Source records
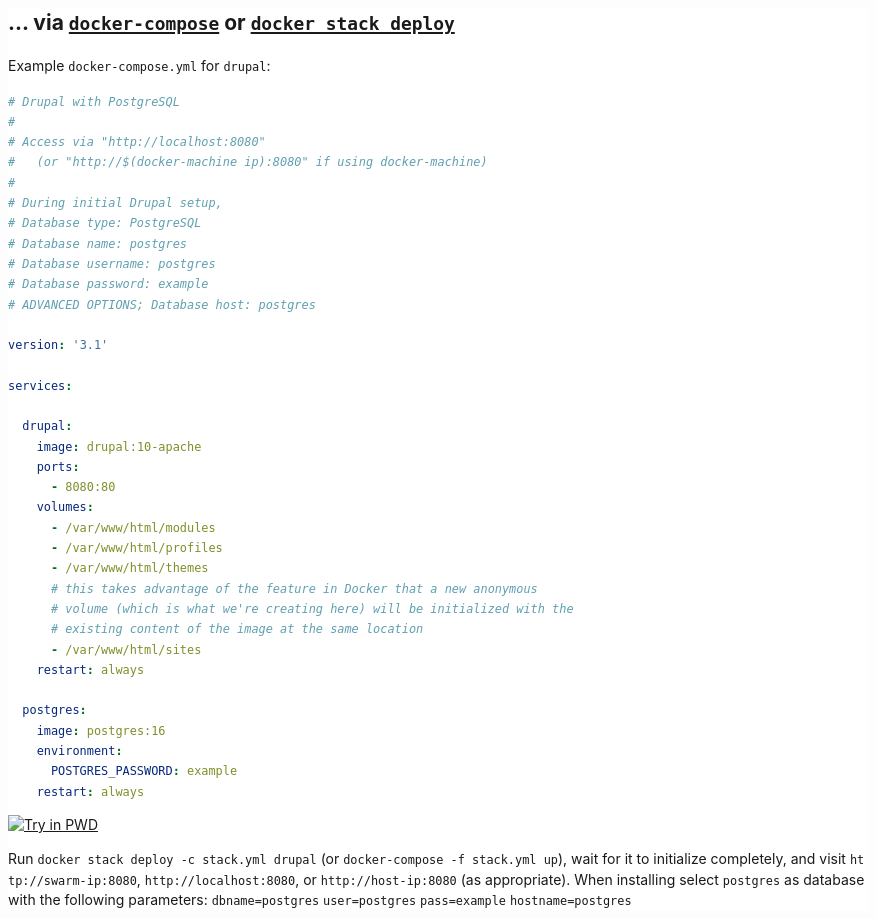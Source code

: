 ## ... via [`docker-compose`](https://github.com/docker/compose) or [`docker stack deploy`](https://docs.docker.com/engine/reference/commandline/stack_deploy/)

Example `docker-compose.yml` for `drupal`:

```yaml
# Drupal with PostgreSQL
#
# Access via "http://localhost:8080"
#   (or "http://$(docker-machine ip):8080" if using docker-machine)
#
# During initial Drupal setup,
# Database type: PostgreSQL
# Database name: postgres
# Database username: postgres
# Database password: example
# ADVANCED OPTIONS; Database host: postgres

version: '3.1'

services:

  drupal:
    image: drupal:10-apache
    ports:
      - 8080:80
    volumes:
      - /var/www/html/modules
      - /var/www/html/profiles
      - /var/www/html/themes
      # this takes advantage of the feature in Docker that a new anonymous
      # volume (which is what we're creating here) will be initialized with the
      # existing content of the image at the same location
      - /var/www/html/sites
    restart: always

  postgres:
    image: postgres:16
    environment:
      POSTGRES_PASSWORD: example
    restart: always
```

[![Try in PWD](https://github.com/play-with-docker/stacks/raw/cff22438cb4195ace27f9b15784bbb497047afa7/assets/images/button.png)](http://play-with-docker.com?stack=https://raw.githubusercontent.com/docker-library/docs/8b35a43795bda4f4ca1299bee2d02afe2434ee7f/drupal/stack.yml)

Run `docker stack deploy -c stack.yml drupal` (or `docker-compose -f stack.yml up`), wait for it to initialize completely, and visit `http://swarm-ip:8080`, `http://localhost:8080`, or `http://host-ip:8080` (as appropriate). When installing select `postgres` as database with the following parameters: `dbname=postgres` `user=postgres` `pass=example` `hostname=postgres`
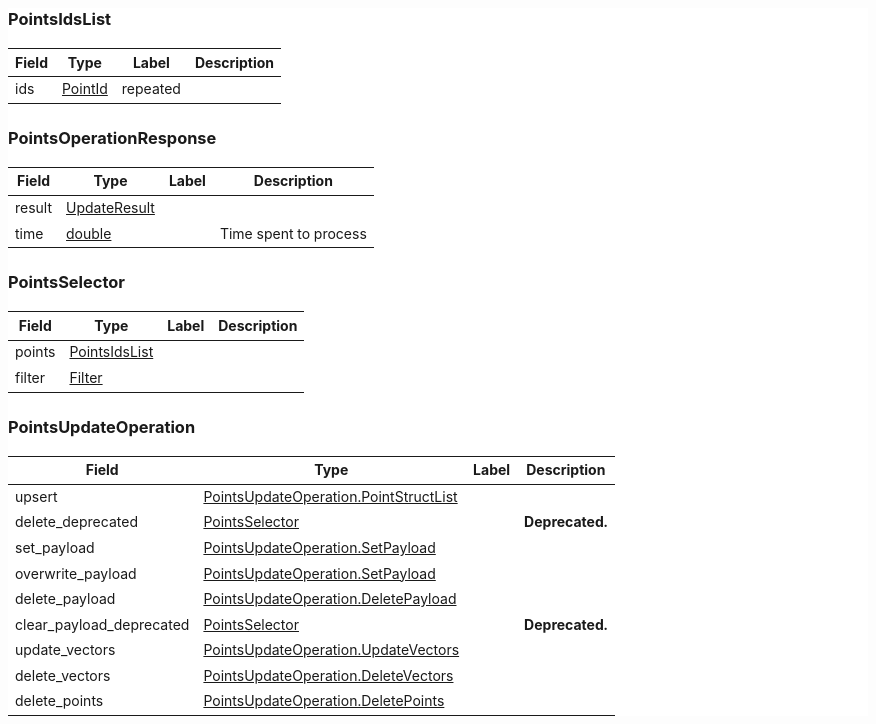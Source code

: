




<a name="qdrant-PointsIdsList"></a>

### PointsIdsList



| Field | Type | Label | Description |
| ----- | ---- | ----- | ----------- |
| ids | [PointId](#qdrant-PointId) | repeated |  |






<a name="qdrant-PointsOperationResponse"></a>

### PointsOperationResponse



| Field | Type | Label | Description |
| ----- | ---- | ----- | ----------- |
| result | [UpdateResult](#qdrant-UpdateResult) |  |  |
| time | [double](#double) |  | Time spent to process |






<a name="qdrant-PointsSelector"></a>

### PointsSelector



| Field | Type | Label | Description |
| ----- | ---- | ----- | ----------- |
| points | [PointsIdsList](#qdrant-PointsIdsList) |  |  |
| filter | [Filter](#qdrant-Filter) |  |  |






<a name="qdrant-PointsUpdateOperation"></a>

### PointsUpdateOperation



| Field | Type | Label | Description |
| ----- | ---- | ----- | ----------- |
| upsert | [PointsUpdateOperation.PointStructList](#qdrant-PointsUpdateOperation-PointStructList) |  |  |
| delete_deprecated | [PointsSelector](#qdrant-PointsSelector) |  | **Deprecated.**  |
| set_payload | [PointsUpdateOperation.SetPayload](#qdrant-PointsUpdateOperation-SetPayload) |  |  |
| overwrite_payload | [PointsUpdateOperation.SetPayload](#qdrant-PointsUpdateOperation-SetPayload) |  |  |
| delete_payload | [PointsUpdateOperation.DeletePayload](#qdrant-PointsUpdateOperation-DeletePayload) |  |  |
| clear_payload_deprecated | [PointsSelector](#qdrant-PointsSelector) |  | **Deprecated.**  |
| update_vectors | [PointsUpdateOperation.UpdateVectors](#qdrant-PointsUpdateOperation-UpdateVectors) |  |  |
| delete_vectors | [PointsUpdateOperation.DeleteVectors](#qdrant-PointsUpdateOperation-DeleteVectors) |  |  |
| delete_points | [PointsUpdateOperation.DeletePoints](#qdrant-PointsUpdateOperation-DeletePoints) |  |  |
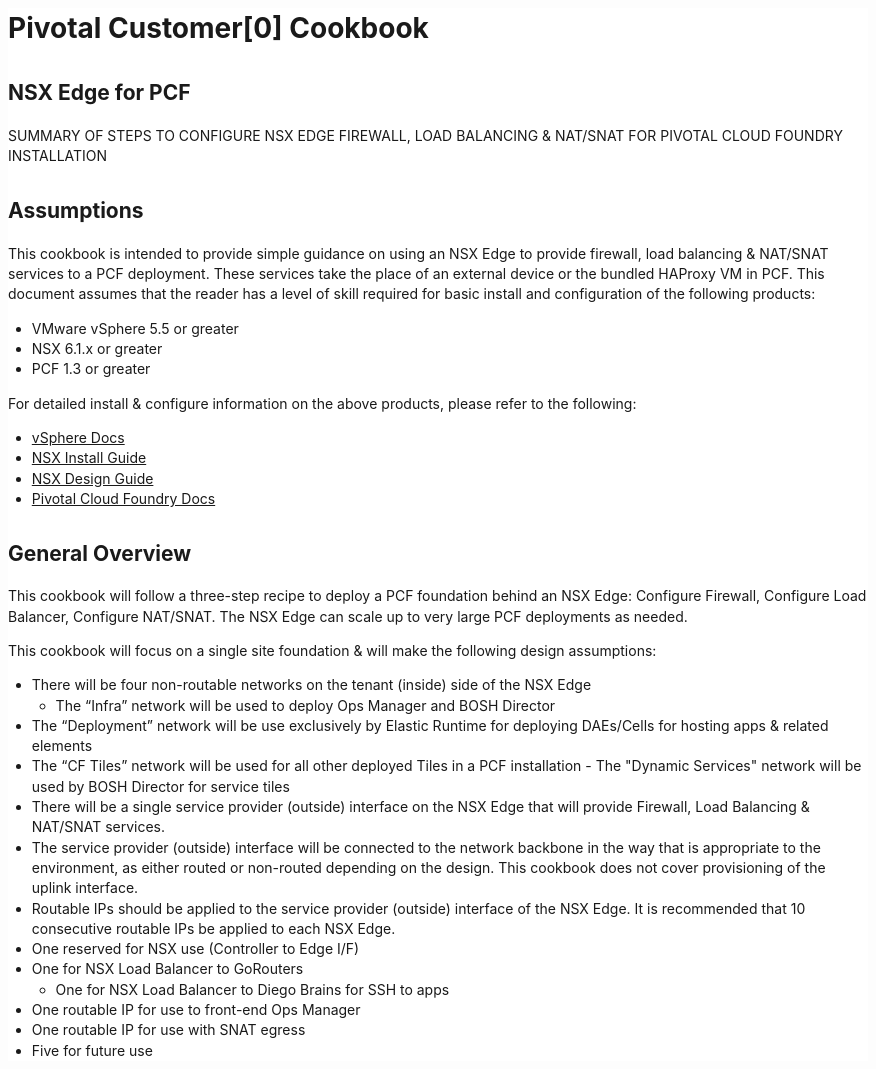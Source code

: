 # Pivotal Customer[0] Cookbook

## NSX Edge for PCF

SUMMARY OF STEPS TO CONFIGURE NSX EDGE FIREWALL, LOAD BALANCING & NAT/SNAT FOR PIVOTAL CLOUD FOUNDRY INSTALLATION

## Assumptions

This cookbook is intended to provide simple guidance on using an NSX Edge to provide firewall, load balancing & NAT/SNAT services to a PCF deployment. These services take the place of an external device or the bundled HAProxy VM in PCF. This document assumes that the reader has a level of skill required for basic install and configuration of the following products:

-	VMware vSphere 5.5 or greater
-	NSX 6.1.x or greater
-	PCF 1.3 or greater

For detailed install & configure information on the above products, please refer to the following:

-	[vSphere Docs](https://www.vmware.com/support/pubs/vsphere-esxi-vcenter-server-pubs.html)
-	[NSX Install Guide](https://pubs.vmware.com/NSX-6/topic/com.vmware.ICbase/PDF/nsx_6_install.pdf)
-	[NSX Design Guide](https://www.vmware.com/files/pdf/products/nsx/vmw-nsx-network-virtualization-design-guide.pdf)
-	[Pivotal Cloud Foundry Docs](http://docs.pivotal.io/pivotalcf/getstarted/pcf-docs.html)

## General Overview

This cookbook will follow a three-step recipe to deploy a PCF foundation behind an NSX Edge: Configure Firewall, Configure Load Balancer, Configure NAT/SNAT. The NSX Edge can scale up to very large PCF deployments as needed.

This cookbook will focus on a single site foundation & will make the following design assumptions:

-	There will be four non-routable networks on the tenant (inside) side of the NSX Edge
	 - The “Infra” network will be used to deploy Ops Manager and BOSH Director
   -	The “Deployment” network will be use exclusively by Elastic Runtime for deploying DAEs/Cells for hosting apps & related elements
   -	The “CF Tiles” network will be used for all other deployed Tiles in a PCF installation
	 - The "Dynamic Services" network will be used by BOSH Director for service tiles
-	There will be a single service provider (outside) interface on the NSX Edge that will provide Firewall, Load Balancing & NAT/SNAT services.
- The service provider (outside) interface will be connected to the network backbone in the way that is appropriate to the environment, as either routed or non-routed depending on the design. This cookbook does not cover provisioning of the uplink interface.
-	Routable IPs should be applied to the service provider (outside) interface of the NSX Edge. It is recommended that 10 consecutive routable IPs be applied to each NSX Edge.
  -	One reserved for NSX use (Controller to Edge I/F)
  -	One for NSX Load Balancer to GoRouters
	- One for NSX Load Balancer to Diego Brains for SSH to apps
  -	One routable IP for use to front-end Ops Manager
  -	One routable IP for use with SNAT egress
  -	Five for future use
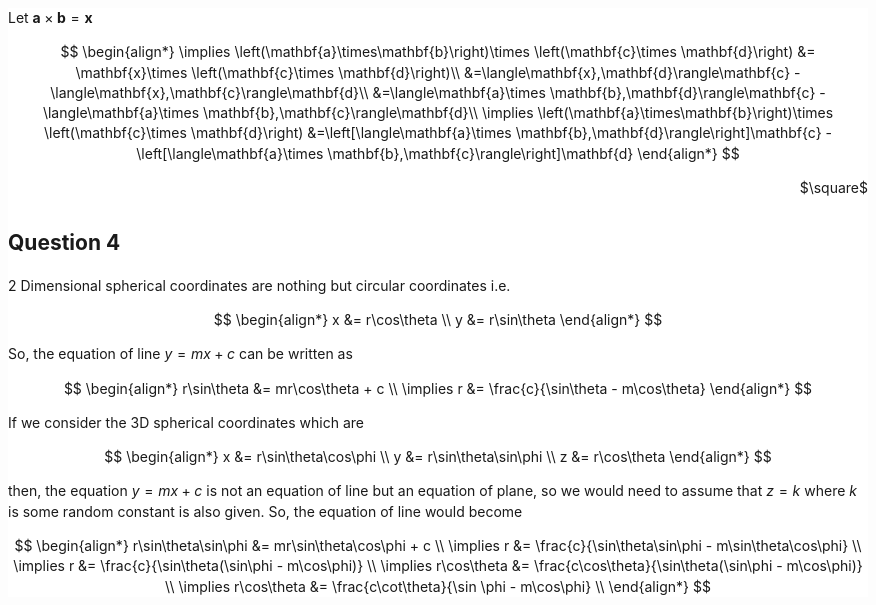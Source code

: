 Let $\mathbf{a}\times \mathbf{b} = \mathbf{x}$

$$
\begin{align*}
\implies \left(\mathbf{a}\times\mathbf{b}\right)\times \left(\mathbf{c}\times \mathbf{d}\right) &= \mathbf{x}\times \left(\mathbf{c}\times \mathbf{d}\right)\\
&=\langle\mathbf{x},\mathbf{d}\rangle\mathbf{c} - \langle\mathbf{x},\mathbf{c}\rangle\mathbf{d}\\
&=\langle\mathbf{a}\times \mathbf{b},\mathbf{d}\rangle\mathbf{c} - \langle\mathbf{a}\times \mathbf{b},\mathbf{c}\rangle\mathbf{d}\\
\implies \left(\mathbf{a}\times\mathbf{b}\right)\times \left(\mathbf{c}\times \mathbf{d}\right) &=\left[\langle\mathbf{a}\times \mathbf{b},\mathbf{d}\rangle\right]\mathbf{c} - \left[\langle\mathbf{a}\times \mathbf{b},\mathbf{c}\rangle\right]\mathbf{d}
\end{align*}
$$

<p align='right'>$\square$</p>

## Question 4
2 Dimensional spherical coordinates are nothing but circular coordinates i.e. 

$$
\begin{align*}
x &= r\cos\theta \\
y &= r\sin\theta
\end{align*}
$$

So, the equation of line $y = mx + c$ can be written as

$$
\begin{align*}
r\sin\theta &= mr\cos\theta + c \\
\implies r &= \frac{c}{\sin\theta - m\cos\theta}
\end{align*}
$$

If we consider the 3D spherical coordinates which are 

$$
\begin{align*}
x &= r\sin\theta\cos\phi \\
y &= r\sin\theta\sin\phi \\
z &= r\cos\theta
\end{align*}
$$

then, the equation $y = mx + c$ is not an equation of line but an equation of plane, so we would need to assume that $z=k$ where $k$ is some random constant is also given. So, the equation of line would become

$$
\begin{align*}
r\sin\theta\sin\phi &= mr\sin\theta\cos\phi + c \\
\implies r &= \frac{c}{\sin\theta\sin\phi - m\sin\theta\cos\phi} \\
\implies r &= \frac{c}{\sin\theta(\sin\phi - m\cos\phi)} \\
\implies r\cos\theta &= \frac{c\cos\theta}{\sin\theta(\sin\phi - m\cos\phi)} \\
\implies r\cos\theta &= \frac{c\cot\theta}{\sin \phi - m\cos\phi} \\
\end{align*}
$$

- Problem -
Could you return all lines from the records that include the word "PostgreSQL"?

- Your response -
# Drupal with PostgreSQL
# Database type: PostgreSQL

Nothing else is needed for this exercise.